Take the records below from their first line to the line with "border box is used", and restate those lines word for word.

◆ ◆ ◆ ◆ ◆

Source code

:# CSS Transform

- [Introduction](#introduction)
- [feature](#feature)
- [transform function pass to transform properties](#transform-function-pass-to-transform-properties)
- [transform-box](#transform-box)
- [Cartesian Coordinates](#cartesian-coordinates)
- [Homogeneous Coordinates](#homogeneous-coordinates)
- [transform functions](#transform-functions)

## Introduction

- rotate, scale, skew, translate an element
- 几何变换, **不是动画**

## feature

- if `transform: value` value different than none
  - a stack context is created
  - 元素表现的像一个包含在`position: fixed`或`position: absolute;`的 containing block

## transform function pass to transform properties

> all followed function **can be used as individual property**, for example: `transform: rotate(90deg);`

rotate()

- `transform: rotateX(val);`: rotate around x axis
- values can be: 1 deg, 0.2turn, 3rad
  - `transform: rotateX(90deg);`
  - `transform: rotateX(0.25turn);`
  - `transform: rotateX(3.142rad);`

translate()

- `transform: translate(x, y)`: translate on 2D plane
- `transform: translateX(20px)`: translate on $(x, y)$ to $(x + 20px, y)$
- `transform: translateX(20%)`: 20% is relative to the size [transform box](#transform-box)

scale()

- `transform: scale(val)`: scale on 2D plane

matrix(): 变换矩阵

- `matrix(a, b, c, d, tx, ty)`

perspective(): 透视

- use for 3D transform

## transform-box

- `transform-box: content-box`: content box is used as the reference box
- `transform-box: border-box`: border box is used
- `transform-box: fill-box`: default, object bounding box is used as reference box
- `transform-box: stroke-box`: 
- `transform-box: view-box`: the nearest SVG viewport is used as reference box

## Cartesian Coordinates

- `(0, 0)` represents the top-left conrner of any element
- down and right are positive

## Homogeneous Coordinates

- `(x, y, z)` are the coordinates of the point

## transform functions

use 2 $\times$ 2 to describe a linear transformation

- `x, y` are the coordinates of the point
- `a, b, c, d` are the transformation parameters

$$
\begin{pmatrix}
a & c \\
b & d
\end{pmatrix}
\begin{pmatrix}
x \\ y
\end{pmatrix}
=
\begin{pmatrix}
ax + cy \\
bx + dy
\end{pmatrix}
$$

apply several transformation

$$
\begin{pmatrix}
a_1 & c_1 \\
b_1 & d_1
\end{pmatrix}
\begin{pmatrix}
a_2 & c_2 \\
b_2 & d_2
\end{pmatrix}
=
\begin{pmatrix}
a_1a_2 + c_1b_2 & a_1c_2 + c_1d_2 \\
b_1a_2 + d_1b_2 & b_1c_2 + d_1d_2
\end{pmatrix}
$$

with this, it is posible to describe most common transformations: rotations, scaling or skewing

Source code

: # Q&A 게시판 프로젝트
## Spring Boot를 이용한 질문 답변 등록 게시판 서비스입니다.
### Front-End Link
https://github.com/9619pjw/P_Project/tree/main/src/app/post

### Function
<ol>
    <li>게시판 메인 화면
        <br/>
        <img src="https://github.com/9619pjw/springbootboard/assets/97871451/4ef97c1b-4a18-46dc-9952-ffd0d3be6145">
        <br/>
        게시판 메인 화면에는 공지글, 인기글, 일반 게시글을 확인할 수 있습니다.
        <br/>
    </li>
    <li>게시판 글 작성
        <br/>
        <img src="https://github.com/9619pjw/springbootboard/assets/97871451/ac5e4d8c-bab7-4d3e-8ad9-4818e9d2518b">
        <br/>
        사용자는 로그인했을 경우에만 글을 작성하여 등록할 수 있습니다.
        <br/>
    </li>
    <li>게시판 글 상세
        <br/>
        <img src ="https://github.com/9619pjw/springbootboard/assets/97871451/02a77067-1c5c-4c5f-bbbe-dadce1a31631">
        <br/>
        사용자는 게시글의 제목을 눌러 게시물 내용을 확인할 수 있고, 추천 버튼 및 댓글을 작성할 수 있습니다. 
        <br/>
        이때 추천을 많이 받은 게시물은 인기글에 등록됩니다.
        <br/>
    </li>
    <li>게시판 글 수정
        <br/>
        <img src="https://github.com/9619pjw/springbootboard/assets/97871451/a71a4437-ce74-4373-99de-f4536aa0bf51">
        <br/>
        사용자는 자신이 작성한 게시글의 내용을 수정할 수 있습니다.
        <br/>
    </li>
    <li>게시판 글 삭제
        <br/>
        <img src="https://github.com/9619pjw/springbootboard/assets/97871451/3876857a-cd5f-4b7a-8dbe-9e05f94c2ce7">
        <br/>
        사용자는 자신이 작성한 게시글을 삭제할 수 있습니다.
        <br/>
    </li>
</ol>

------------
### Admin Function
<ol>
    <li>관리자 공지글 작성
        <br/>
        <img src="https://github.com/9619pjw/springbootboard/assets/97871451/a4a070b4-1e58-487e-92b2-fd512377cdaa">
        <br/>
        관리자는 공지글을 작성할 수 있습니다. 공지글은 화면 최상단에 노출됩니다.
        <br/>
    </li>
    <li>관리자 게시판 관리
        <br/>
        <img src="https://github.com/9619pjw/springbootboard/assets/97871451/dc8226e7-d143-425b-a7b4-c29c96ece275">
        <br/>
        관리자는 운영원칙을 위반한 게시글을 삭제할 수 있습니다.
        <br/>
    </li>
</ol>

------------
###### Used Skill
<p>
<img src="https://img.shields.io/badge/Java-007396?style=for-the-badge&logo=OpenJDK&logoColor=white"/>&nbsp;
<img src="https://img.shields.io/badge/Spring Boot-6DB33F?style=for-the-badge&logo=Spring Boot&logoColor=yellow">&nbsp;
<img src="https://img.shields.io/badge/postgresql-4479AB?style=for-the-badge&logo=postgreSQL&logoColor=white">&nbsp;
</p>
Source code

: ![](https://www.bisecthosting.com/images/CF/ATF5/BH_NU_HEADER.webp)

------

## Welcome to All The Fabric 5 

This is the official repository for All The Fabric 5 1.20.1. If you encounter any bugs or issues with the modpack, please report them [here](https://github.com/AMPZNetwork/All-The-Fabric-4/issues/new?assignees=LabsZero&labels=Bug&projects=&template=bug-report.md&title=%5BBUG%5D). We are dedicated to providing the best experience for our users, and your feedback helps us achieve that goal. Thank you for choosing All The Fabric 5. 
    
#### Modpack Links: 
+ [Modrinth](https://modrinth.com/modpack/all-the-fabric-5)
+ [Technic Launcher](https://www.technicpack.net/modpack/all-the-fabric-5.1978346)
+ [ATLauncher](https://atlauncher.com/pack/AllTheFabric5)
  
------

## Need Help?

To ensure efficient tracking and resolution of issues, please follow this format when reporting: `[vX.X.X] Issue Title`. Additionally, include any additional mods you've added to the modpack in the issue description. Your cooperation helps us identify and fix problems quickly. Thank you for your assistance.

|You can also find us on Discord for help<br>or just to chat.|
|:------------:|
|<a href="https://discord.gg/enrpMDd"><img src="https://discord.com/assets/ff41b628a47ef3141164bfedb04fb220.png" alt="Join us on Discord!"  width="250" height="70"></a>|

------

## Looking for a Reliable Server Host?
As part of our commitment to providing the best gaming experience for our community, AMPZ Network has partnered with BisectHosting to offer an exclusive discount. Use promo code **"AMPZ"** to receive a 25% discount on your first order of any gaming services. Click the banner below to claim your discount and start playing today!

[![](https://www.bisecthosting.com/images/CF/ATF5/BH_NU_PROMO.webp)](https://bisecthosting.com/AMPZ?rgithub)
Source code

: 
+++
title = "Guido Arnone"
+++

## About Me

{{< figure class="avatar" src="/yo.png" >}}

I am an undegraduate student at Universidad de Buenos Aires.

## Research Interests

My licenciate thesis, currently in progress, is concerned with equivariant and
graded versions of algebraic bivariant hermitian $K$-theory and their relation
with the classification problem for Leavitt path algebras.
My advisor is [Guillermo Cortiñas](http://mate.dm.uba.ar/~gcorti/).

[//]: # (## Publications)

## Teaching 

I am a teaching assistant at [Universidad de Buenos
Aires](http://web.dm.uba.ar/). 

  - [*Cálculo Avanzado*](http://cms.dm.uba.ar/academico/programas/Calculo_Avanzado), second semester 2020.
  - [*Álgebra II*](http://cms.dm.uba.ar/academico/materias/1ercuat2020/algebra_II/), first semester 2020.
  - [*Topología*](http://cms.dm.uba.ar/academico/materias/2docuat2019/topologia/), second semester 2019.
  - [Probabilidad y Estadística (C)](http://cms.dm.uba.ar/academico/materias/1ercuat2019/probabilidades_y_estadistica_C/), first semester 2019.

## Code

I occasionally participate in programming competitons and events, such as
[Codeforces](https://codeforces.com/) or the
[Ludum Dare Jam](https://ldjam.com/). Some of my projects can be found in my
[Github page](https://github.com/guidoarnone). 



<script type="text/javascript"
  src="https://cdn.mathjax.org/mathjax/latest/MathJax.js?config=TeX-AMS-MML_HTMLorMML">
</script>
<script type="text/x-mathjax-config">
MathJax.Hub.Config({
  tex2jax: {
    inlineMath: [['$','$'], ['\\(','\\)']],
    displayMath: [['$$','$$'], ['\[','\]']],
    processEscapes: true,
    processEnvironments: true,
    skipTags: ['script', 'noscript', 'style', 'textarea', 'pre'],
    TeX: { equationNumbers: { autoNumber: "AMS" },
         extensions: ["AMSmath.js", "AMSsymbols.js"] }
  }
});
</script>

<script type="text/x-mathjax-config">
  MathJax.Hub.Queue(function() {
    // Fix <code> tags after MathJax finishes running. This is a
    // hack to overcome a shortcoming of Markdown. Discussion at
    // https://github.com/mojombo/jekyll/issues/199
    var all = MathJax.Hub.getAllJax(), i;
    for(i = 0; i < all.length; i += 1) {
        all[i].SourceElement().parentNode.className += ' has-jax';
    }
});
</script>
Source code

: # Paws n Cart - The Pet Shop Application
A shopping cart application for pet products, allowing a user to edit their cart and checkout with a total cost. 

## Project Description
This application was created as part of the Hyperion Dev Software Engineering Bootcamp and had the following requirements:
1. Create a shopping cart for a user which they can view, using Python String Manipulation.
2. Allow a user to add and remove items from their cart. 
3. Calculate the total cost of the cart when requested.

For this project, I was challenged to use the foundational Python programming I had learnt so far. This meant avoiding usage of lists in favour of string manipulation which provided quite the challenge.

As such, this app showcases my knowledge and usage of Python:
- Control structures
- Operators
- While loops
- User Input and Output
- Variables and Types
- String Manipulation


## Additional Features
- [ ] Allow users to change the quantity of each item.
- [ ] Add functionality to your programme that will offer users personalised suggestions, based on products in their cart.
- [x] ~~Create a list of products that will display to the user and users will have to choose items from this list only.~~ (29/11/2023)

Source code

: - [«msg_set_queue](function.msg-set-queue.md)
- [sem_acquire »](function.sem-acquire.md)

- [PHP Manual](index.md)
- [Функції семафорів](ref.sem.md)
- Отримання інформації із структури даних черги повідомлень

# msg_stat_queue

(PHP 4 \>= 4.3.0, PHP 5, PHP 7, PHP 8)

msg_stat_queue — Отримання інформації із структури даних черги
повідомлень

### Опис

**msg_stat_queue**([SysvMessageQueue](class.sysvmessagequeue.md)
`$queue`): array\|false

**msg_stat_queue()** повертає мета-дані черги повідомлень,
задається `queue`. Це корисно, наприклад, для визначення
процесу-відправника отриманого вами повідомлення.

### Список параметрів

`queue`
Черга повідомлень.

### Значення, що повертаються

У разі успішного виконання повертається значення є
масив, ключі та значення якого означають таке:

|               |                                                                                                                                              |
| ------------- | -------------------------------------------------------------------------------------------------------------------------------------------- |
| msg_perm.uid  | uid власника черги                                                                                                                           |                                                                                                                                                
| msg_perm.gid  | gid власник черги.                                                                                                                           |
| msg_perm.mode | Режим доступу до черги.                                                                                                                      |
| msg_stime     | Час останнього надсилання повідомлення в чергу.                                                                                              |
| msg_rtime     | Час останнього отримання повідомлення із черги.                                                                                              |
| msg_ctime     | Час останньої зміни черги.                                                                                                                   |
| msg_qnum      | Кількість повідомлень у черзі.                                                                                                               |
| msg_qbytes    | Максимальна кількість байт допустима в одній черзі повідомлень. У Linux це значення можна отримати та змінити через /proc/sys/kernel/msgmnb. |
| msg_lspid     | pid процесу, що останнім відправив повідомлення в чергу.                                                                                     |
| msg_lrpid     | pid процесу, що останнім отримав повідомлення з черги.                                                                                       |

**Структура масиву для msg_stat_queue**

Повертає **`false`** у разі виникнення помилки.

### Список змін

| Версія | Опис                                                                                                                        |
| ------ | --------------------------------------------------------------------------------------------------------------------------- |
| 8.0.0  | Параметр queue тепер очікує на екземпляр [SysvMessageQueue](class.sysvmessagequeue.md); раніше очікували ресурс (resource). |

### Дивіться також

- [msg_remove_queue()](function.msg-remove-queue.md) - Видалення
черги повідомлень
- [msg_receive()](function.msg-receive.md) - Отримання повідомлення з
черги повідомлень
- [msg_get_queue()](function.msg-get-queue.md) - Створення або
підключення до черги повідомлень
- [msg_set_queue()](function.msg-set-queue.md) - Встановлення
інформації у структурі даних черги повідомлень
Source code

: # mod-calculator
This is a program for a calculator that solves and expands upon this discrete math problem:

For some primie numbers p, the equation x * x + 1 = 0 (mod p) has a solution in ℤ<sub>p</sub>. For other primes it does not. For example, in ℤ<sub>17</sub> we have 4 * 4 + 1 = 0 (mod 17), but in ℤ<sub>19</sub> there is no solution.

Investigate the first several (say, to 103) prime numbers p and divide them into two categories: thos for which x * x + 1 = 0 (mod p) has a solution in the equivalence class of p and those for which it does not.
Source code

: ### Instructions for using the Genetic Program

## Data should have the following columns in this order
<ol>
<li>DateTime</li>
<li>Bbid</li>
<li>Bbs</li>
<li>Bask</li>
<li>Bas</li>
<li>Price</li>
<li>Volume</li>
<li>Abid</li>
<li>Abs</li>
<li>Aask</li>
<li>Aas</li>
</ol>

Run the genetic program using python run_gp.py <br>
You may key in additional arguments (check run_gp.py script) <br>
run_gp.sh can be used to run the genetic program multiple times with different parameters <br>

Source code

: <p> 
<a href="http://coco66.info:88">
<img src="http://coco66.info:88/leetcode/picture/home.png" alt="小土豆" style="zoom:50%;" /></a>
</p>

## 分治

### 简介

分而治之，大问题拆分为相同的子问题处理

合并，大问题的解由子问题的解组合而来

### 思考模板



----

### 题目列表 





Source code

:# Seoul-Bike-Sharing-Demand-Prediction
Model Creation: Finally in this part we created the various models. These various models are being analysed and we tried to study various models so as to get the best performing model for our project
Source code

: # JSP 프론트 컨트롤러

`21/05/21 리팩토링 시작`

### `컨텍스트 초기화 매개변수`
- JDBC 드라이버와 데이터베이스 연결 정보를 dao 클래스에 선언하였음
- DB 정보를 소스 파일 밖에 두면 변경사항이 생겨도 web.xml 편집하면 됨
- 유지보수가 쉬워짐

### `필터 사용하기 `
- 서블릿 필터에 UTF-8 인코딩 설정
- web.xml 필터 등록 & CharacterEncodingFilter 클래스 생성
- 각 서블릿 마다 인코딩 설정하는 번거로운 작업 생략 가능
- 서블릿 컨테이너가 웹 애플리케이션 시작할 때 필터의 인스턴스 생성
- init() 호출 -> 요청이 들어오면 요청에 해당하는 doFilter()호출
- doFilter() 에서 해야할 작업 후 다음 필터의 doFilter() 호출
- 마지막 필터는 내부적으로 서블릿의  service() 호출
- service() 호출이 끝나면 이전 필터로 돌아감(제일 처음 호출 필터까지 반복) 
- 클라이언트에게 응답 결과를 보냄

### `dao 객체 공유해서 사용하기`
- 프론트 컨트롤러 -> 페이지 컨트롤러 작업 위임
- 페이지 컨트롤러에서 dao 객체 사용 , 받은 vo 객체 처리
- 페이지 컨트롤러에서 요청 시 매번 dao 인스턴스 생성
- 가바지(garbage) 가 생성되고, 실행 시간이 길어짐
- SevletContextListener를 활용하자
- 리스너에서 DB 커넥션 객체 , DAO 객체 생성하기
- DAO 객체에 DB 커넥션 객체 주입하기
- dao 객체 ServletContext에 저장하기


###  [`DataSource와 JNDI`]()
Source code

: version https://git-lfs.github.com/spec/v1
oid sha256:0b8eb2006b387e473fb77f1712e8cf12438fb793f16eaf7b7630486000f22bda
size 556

◆ ◆ ◆ ◆ ◆

— ANSWER BOX —
Source code

:# CSS Transform

- [Introduction](#introduction)
- [feature](#feature)
- [transform function pass to transform properties](#transform-function-pass-to-transform-properties)
- [transform-box](#transform-box)
- [Cartesian Coordinates](#cartesian-coordinates)
- [Homogeneous Coordinates](#homogeneous-coordinates)
- [transform functions](#transform-functions)

## Introduction

- rotate, scale, skew, translate an element
- 几何变换, **不是动画**

## feature

- if `transform: value` value different than none
  - a stack context is created
  - 元素表现的像一个包含在`position: fixed`或`position: absolute;`的 containing block

## transform function pass to transform properties

> all followed function **can be used as individual property**, for example: `transform: rotate(90deg);`

rotate()

- `transform: rotateX(val);`: rotate around x axis
- values can be: 1 deg, 0.2turn, 3rad
  - `transform: rotateX(90deg);`
  - `transform: rotateX(0.25turn);`
  - `transform: rotateX(3.142rad);`

translate()

- `transform: translate(x, y)`: translate on 2D plane
- `transform: translateX(20px)`: translate on $(x, y)$ to $(x + 20px, y)$
- `transform: translateX(20%)`: 20% is relative to the size [transform box](#transform-box)

scale()

- `transform: scale(val)`: scale on 2D plane

matrix(): 变换矩阵

- `matrix(a, b, c, d, tx, ty)`

perspective(): 透视

- use for 3D transform

## transform-box

- `transform-box: content-box`: content box is used as the reference box
- `transform-box: border-box`: border box is used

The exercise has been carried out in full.